Hacker News new | ask | show | jobs
by natch 3267 days ago
I disagree with the standard dogma around bloom filters that you need multiple hash functions. Just use a simple incrementing salt value to modify the input so you can hash the resulting salted input as many times as you need to, using a different salt value each time.

Say you want to hash the string "abc" 8 times. Instead of having 8 hash functions, just take the hash of, say, "abc-0", "abc-1", ... "abc-7". As long as your hash function is of good quality and you're treating the output properly, you don't have to worry about the results from these different inputs having some significant relationship. For cryptographic types maybe I'm using the term "salt" loosely. Whatever, think of another term if you like. Anyway in practice this has worked fine for me.

5 comments

See "Less Hashing, Same Performance: Building a Better Bloom Filter": https://www.eecs.harvard.edu/~michaelm/postscripts/rsa2008.p.... This is pretty standard practice now.

There've been a couple of other analyses (at least) of the importance of independence among hash functions in probabilistic data structures --- which if I remember correctly was "not as much as you'd think" --- but I don't remember the titles of the papers offhand.

Standard practice? Someone should tell all the fresh CS grads who keep blogging about their multiple hash algorithms. I've been doing this as standard practice since the 1990s. I'm glad if Computer Science academics are catching up to the working practitioner.
> catching up

Not quite. The n-hashing methods described in that paper are rather different from yours. They're significantly faster, for one thing, which matters if you're building e.g. high-performance networking products.

An equally important contribution of the paper though is providing a framework for proving the reliability of such methods. There are areas of software development where "in practice this has worked fine for me" isn't good enough.

I see, I misunderstood your first comment. I took it as you posting a paper about the technique I described, and when you said "This is pretty standard practice now." I thought you meant "this, what natch just said in his comment," as opposed to "this, what the paper said."

So they're still doing multiple hash functions as standard practice, you're saying? Wow.

Yes their methods are rather different I see.

Indeed using multiple salts is slower than two hashes.

What I do now instead of that (the salts method was easier to explain) is just one hash, currently SHA-1 but may move to BLAKE2 soon, and chop the result of that up into 20-bit pieces that I use as hash values, modulo the bit array size. How do you think this would compare to what they do?

> What I do now

Same here (and if you're interested in trying out some new hash functions for performance-related reasons, I'll recommend fast non-cryptographic options like xxHash and MurmurHash).
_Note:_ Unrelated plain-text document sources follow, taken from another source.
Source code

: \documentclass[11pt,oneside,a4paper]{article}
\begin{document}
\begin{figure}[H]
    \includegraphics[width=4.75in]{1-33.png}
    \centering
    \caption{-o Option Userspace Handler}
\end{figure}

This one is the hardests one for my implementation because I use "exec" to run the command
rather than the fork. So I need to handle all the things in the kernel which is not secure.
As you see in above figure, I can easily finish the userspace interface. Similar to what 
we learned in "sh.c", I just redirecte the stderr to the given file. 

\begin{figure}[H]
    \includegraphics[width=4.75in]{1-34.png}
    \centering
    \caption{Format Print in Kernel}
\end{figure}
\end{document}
You can still use your chopped-up hashes to generate additional values if needed, depending on the desired error rate.

Do watch out for modulo bias when mapping the chopped-up hashes to the array, though. For max hash value >>> array size the bias is going to be vanishingly small, but if you're clipping the hashes to the nearest power of two greater than the array size, things could get ugly.

That's just an easy way to create new hash functions out of an existing one. Nobody sensible would insist that your hashes must have different underlying algorithms, just that they produce uncorrelated outputs.
You haven't been reading the blog posts on bloom filters. Or maybe you're saying they're not sensible, in which case I agree.
Haven't been reading is definitely true. Not sensible sounds like the case.

If you're using a cryptographic hash, your method clearly works. If you're using a fast and crappy hash function, you might need more care. But I suspect not.

As always, test with your real-world data. If it does what you need it to, theoretical qualms are likely irrelevant.

> I disagree with the standard dogma around bloom filters that you need multiple hash functions.

There is no dogma there, just a confusion of terminology. Your "abc-0", "abc-1", ... "abc-7" could be considered a family of hash functions, with the suffix as a parameter. "Use this algorithm on the input + a suffix of '-0'" is a different hash function than "Use this algorithm on the input + a suffix of '-1'"

Similarly, splitting a long or infinite length output of a hash function into smaller pieces is a perfectly acceptable way of constructing multiple independent hash functions.

When a paper talks about "multiple hash functions", that means exactly what it says, but no one is saying that you need multiple hash algorithms. It might mean making multiple hash functions using universal hashing, or through techniques like the "Less Hashing, Same Performance" paper people have linked to, or just using a prefix/suffix on the input like you suggest. No one is using CRC32 and MD5 and SHA1 together as their multiple hash functions, that's silly, unnecessary, complicated and doesn't scale.

The only problem is this assumes that the hash unpredictably changes on input modification. Which is true for cryptographic hashes but not others.
It assumes nothing of the sort. [Edit: well I mean it RELIES on it yes but it's not an assumption; it's verified by knowing the properties of the hash function used.] But it perhaps hinges on your definition of "unpredictably."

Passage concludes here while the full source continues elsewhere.